Dusseldorf You communicate via WhatsApp, navigate with Google Maps and listen to music on Spotify – three apps that can be found on almost every smartphone. Most users like to opt for the same products – and give the developers market power that they know how to use.
Apps for which there are few competing products with similar functions collect more user data than comparable applications with a smaller market share. Popular free apps in particular in a weak competitive environment have a particularly strong impact on privacy, as a study by the Leibniz Center for European Economic Research (ZEW) in Mannheim has shown, which the Handelsblatt has published in advance.
Together with scientists from the University of Zurich and the University of East Anglia, the research institute investigated how the lack of competition in the online market for apps is related to the collection of sensitive user data.
For this purpose, the researchers collected quarterly information on around 1.5 million apps in the Google Play store from October 2015 to January 2018. In order to measure the competition, the scientists oriented themselves on the categories in the store. A network of relevant competition was created for each app. Together with the number of installations and ratings, they then calculated the respective market shares of the apps.
A first, astonishing finding: In every third app category, a few, mostly free, products dominate. A third of the well over 30,000 identified app markets is therefore highly concentrated. A few providers share the market, especially with music and video players, the vast majority of gaming apps, and messenger and social media services. The strongest competition, on the other hand, is in art, design and weather apps.
Study identified 200 different permissions
The scientists measured how strongly the applications interfere with privacy by how many permissions an app asks its user after he has installed it on his smartphone. The study identified a total of 200 different authorizations, including 25 that require sensitive data such as location information or access to the phone book.

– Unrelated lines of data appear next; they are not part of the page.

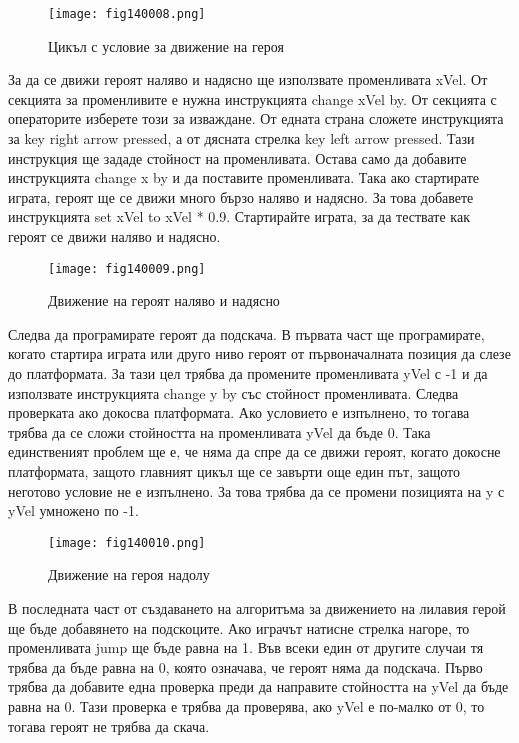 \begin{figure}[H]
  \centering
  \texttt{[image: fig140008.png]}
  \caption{Цикъл с условие за движение на героя}
\label{fig140008}
\end{figure}

За да се движи героят наляво и надясно ще използвате променливата xVel. От секцията за променливите е нужна инструкцията change xVel by. От секцията с операторите изберете този за изваждане. От едната страна сложете инструкцията за key right arrow pressed, а от дясната стрелка key left arrow pressed. Тази инструкция ще зададе стойност на променливата. Остава само да добавите инструкцията change x by и да поставите променливата. Така ако стартирате играта, героят ще се движи много бързо наляво и надясно. За това добавете инструкцията set xVel to xVel * 0.9. Стартирайте играта, за да тествате как героят се движи наляво и надясно.

\begin{figure}[H]
  \centering
  \texttt{[image: fig140009.png]}
  \caption{Движение на героят наляво и надясно}
\label{fig140009}
\end{figure}

Следва да програмирате героят да подскача. В първата част ще програмирате, когато стартира играта или друго ниво героят от първоначалната позиция да слезе до платформата. За тази цел трябва да промените променливата yVel с -1 и да използвате инструкцията change y by със стойност променливата. Следва проверката ако докосва платформата. Ако условието е изпълнено, то тогава трябва да се сложи стойността на променливата yVel да бъде 0. Така единственият проблем ще е, че няма да спре да се движи героят, когато докосне платформата, защото главният цикъл ще се завърти още един път, защото неготово условие не е изпълнено. За това трябва да се промени позицията на y с yVel умножено по -1.

\begin{figure}[H]
  \centering
  \texttt{[image: fig140010.png]}
  \caption{Движение на героя надолу}
\label{fig140010}
\end{figure}

В последната част от създаването на алгоритъма за движението на лилавия герой ще бъде добавянето на подскоците. Ако играчът натисне стрелка нагоре, то променливата jump ще бъде равна на 1. Във всеки един от другите случаи тя трябва да бъде равна на 0, която означава, че героят няма да подскача. Първо трябва да добавите една проверка преди да направите стойността на yVel да бъде равна на 0. Тази проверка е трябва да проверява, ако yVel е по-малко от 0, то тогава героят не трябва да скача.

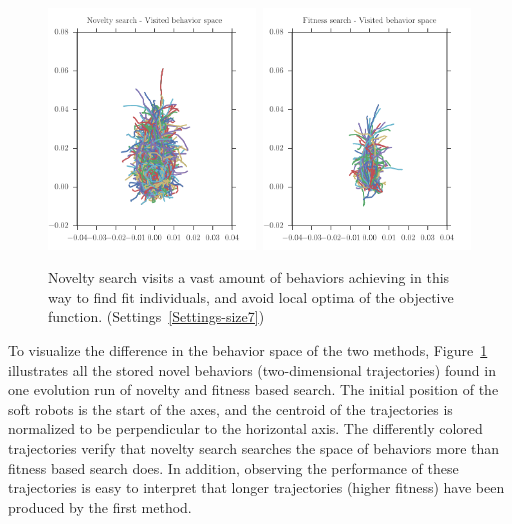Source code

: \begin{figure}[t!]
\centering
\includegraphics[width=0.49\textwidth]{../Figures/Behaviors/behaviorsNovelty.pdf}\	
\includegraphics[width=0.49\textwidth]{../Figures/Behaviors/behaviorsFitness.pdf}
\caption{Novelty search visits a vast amount of behaviors achieving in this way to find fit individuals, and avoid local optima of the objective function. (Settings~\ref{Settings-size7})}
\label{fig:behaviorSpaceDiversity}
\end{figure}
To visualize the difference in the behavior space of the two methods, Figure~\ref{fig:behaviorSpaceDiversity} illustrates all the stored novel behaviors (two-dimensional trajectories) found in one evolution run of novelty and fitness based search. The initial position of the soft robots is the start of the axes, and the centroid of the trajectories is normalized to be perpendicular to the horizontal axis. The differently colored trajectories verify that novelty search searches the space of behaviors more than fitness based search does. In addition, observing the performance of these trajectories is easy to interpret that longer trajectories (higher fitness) have been produced by the first method. 

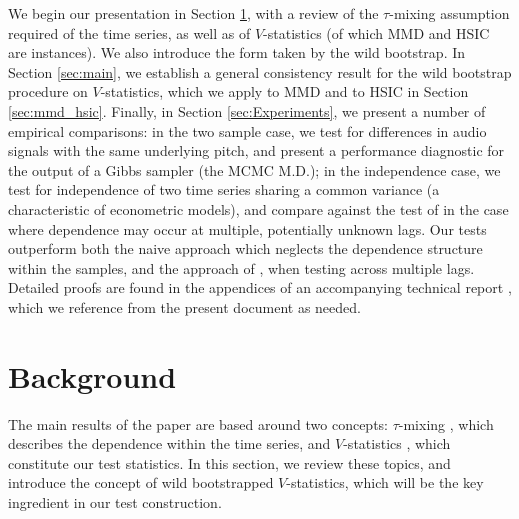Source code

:

We begin our presentation in Section \ref{sec:background}, with a review of the $\tau$-mixing assumption required of the time series, as well as of   $V$-statistics (of which MMD and HSIC are instances). We also introduce the form taken by the wild bootstrap. In Section \ref{sec:main}, we establish a general consistency result for the wild bootstrap procedure on $V$-statistics, which we apply to MMD and to HSIC in Section \ref{sec:mmd_hsic}. Finally, in Section \ref{sec:Experiments}, we present a number of empirical comparisons: in the two sample case, we test for differences in audio signals with the same underlying pitch, and present a performance diagnostic for the output of a Gibbs sampler (the MCMC M.D.); in the independence case, we test for independence of two time series sharing a common variance (a characteristic of econometric models), and compare against the test of \cite{besserve_statistical_2013} in the case where dependence may occur at multiple, potentially unknown lags. Our tests outperform both the naive approach which neglects the dependence structure within the samples, and the approach of \cite{besserve_statistical_2013}, when testing across multiple lags. Detailed proofs are found in the appendices of an accompanying technical report \cite{chwialkowski2014wild}, which we reference from the present document as needed.

\section{Background}\label{sec:background}
The main results of the paper are based around two concepts: $\tau$-mixing \cite{dedecker2007weak}, which describes the dependence within the time series, and  $V$-statistics \cite{serfling80}, which constitute our test statistics. In this section, we review these topics, and introduce the concept of wild bootstrapped $V$-statistics, which will be the key ingredient in our test construction.
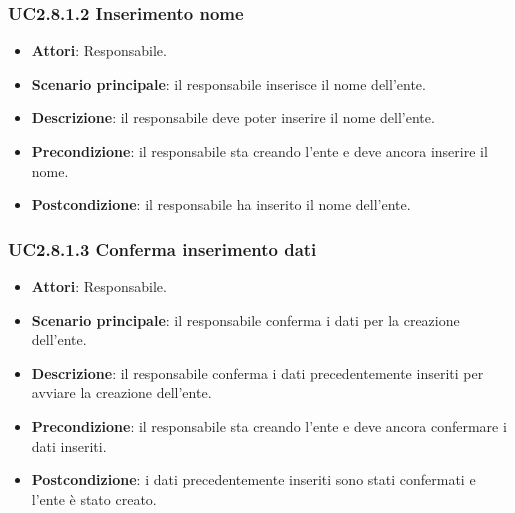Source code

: \subsubsection{UC2.8.1.2 Inserimento nome}
\begin{itemize}
\item \textbf{Attori}: Responsabile.
\item \textbf{Scenario principale}: il responsabile inserisce il nome dell'ente.
\item \textbf{Descrizione}:  il responsabile deve poter inserire il nome dell'ente.
\item \textbf{Precondizione}: il responsabile sta creando l'ente e deve ancora inserire il nome.
\item \textbf{Postcondizione}: il responsabile ha inserito il nome dell'ente.
\end{itemize}
\subsubsection{UC2.8.1.3 Conferma inserimento dati}
\begin{itemize}
\item \textbf{Attori}: Responsabile.
\item \textbf{Scenario principale}: il responsabile conferma i dati per la creazione dell'ente.
\item \textbf{Descrizione}: il responsabile conferma i dati precedentemente inseriti per avviare la creazione dell'ente.
\item \textbf{Precondizione}: il responsabile sta creando l'ente e deve ancora confermare i dati inseriti.
\item \textbf{Postcondizione}: i dati precedentemente inseriti sono stati confermati e l'ente è stato creato.
\end{itemize}

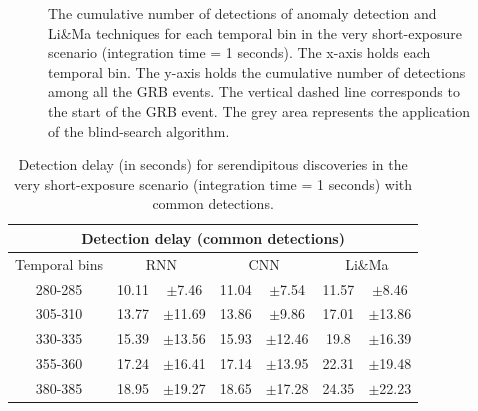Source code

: \begin{figure}[!ht]
\centering

\captionsetup{width=0.9\linewidth}
\caption{The cumulative number of detections of anomaly detection and Li\&Ma techniques for each temporal bin in the very short-exposure scenario (integration time = 1 seconds). The x-axis holds each temporal bin. The y-axis holds the cumulative number of detections among all the GRB events. The vertical dashed line corresponds to the start of the GRB event. The grey area represents the application of the blind-search algorithm.}
\label{f:serendipitous-discoveries-itime-1}
\end{figure}

 
\begin{table}[!ht]
\centering
\begin{tabular}{|c|cc|cc|cc|} 
\hline
\multicolumn{7}{|c|}{\textbf{Detection delay} (common detections)} \\ 
\hline
\multicolumn{1}{|c|}{Temporal bins} & \multicolumn{2}{c|}{RNN} & \multicolumn{2}{c|}{CNN} & \multicolumn{2}{c|}{Li\&Ma} \\ 
\hline
280-285 & 10.11 &  $\pm$7.46 & 11.04 &  $\pm$7.54  & 11.57 &  $\pm$8.46\\
305-310 & 13.77 & $\pm$11.69 & 13.86 &  $\pm$9.86 & 17.01 & $\pm$13.86\\
330-335 & 15.39 & $\pm$13.56 & 15.93 & $\pm$12.46 & 19.8 & $\pm$16.39 \\
355-360 & 17.24 & $\pm$16.41 & 17.14 & $\pm$13.95 & 22.31 & $\pm$19.48 \\
380-385 & 18.95 & $\pm$19.27 & 18.65 & $\pm$17.28 & 24.35 &$\pm$22.23 \\
\hline
\end{tabular}
\caption{Detection delay (in seconds) for serendipitous discoveries in the very short-exposure scenario (integration time = 1 seconds) with common detections.}
\label{tab:dd-itime-1-common}
\end{table}




\FloatBarrier
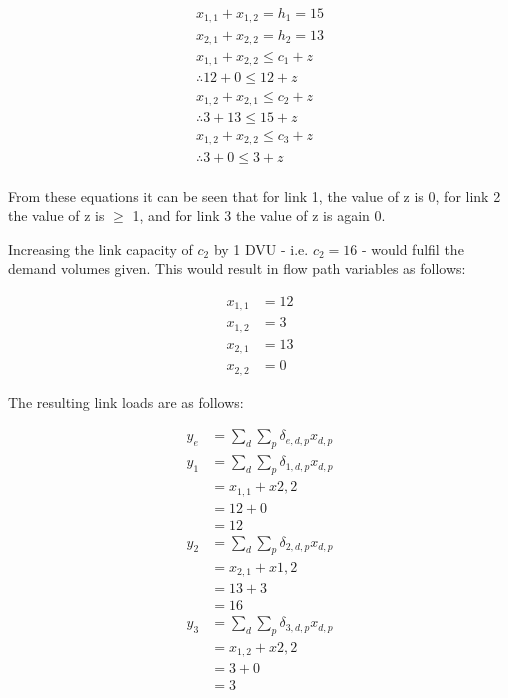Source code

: \begin{align*}
	x_{1,1} + x_{1,2} = h_1 = 15 \\
	x_{2,1} + x_{2,2} = h_2 = 13 \\
	x_{1,1} + x_{2,2} \le c_1 + z \\
	\therefore 12 + 0 \le 12 + z \\
	x_{1,2} + x_{2,1} \le c_2 + z \\
	\therefore 3 + 13 \le 15 + z \\
	x_{1,2} + x_{2,2} \le c_3 + z \\
	\therefore 3 + 0 \le 3 + z \\
\end{align*}

From these equations it can be seen that for link 1, the value of z is 0, for
link 2 the value of z is $\ge$ 1, and for link 3 the value of z is again 0.

Increasing the link capacity of $c_2$ by 1 DVU - i.e. $c_2 = 16$ - would fulfil
the demand volumes given. This would result in flow path variables as follows:

 \begin{align*}
	 x_{1,1} &= 12 \\
	 x_{1,2} &= 3 \\
	 x_{2,1} &= 13 \\
	 x_{2,2} &= 0
\end{align*}

The resulting link loads are as follows:

\begin{align*}
	y_e &= \sum_{d}\sum_{p} \delta_{e,d,p}x_{d,p} \\
	y_1 &= \sum_{d}\sum_{p}\delta_{1,d,p}x_{d,p} \\
	    &= x_{1,1}+x{2,2} \\
	    &= 12 + 0 \\
	    &= 12 \\
	y_2 &= \sum_{d}\sum_{p}\delta_{2,d,p}x_{d,p} \\
	    &= x_{2,1}+x{1,2} \\
	    &= 13 + 3 \\
	    &= 16 \\
	y_3 &= \sum_{d}\sum_{p}\delta_{3,d,p}x_{d,p} \\
	    &= x_{1,2}+x{2,2} \\
	    &= 3 + 0 \\
	    &= 3
\end{align*}
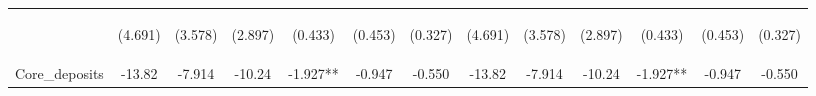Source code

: \documentclass[]{article}
\begin{document}
\begin{center}
\begin{tabular}{lcccccccccccc}
\vspace{4pt} & \begin{footnotesize}(4.691)\end{footnotesize} & \begin{footnotesize}(3.578)\end{footnotesize} & \begin{footnotesize}(2.897)\end{footnotesize} & \begin{footnotesize}(0.433)\end{footnotesize} & \begin{footnotesize}(0.453)\end{footnotesize} & \begin{footnotesize}(0.327)\end{footnotesize} & \begin{footnotesize}(4.691)\end{footnotesize} & \begin{footnotesize}(3.578)\end{footnotesize} & \begin{footnotesize}(2.897)\end{footnotesize} & \begin{footnotesize}(0.433)\end{footnotesize} & \begin{footnotesize}(0.453)\end{footnotesize} & \begin{footnotesize}(0.327)\end{footnotesize} \\
Core\_deposits & -13.82 & -7.914 & -10.24 & -1.927** & -0.947 & -0.550 & -13.82 & -7.914 & -10.24 & -1.927** & -0.947 & -0.550 \\

\end{tabular}
\end{center}
\end{document}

It is not surprising that messenger and navigation services in particular query such sensitive data. After all, they only work if you allow them to do just that. An effect that nevertheless does not change the central result of the study.
“The increased collection of data and the associated loss of user privacy is related to the market power of an app,” explains Reinhold Kesler, scientist at the University of Zurich and co-author of the study.
And another important finding emerges from the numbers: Data collection is particularly attractive for those developers who offer their apps for free in concentrated markets. They also tend to share information with third parties. Instead of asking the user to checkout when downloading, they sell the data to advertisers or social networks – a business model that is used to finance not only free apps, but a large proportion of digital companies.
“Data is also playing an increasingly important role as a means of payment in the mobile application market,” says Kesler. “For competition authorities,” continued Kesler, “the study once again clarifies the relevance of data protection and data portability in online markets.” What is more powerful today is no longer someone who can freely dispose of the price, but freely of data.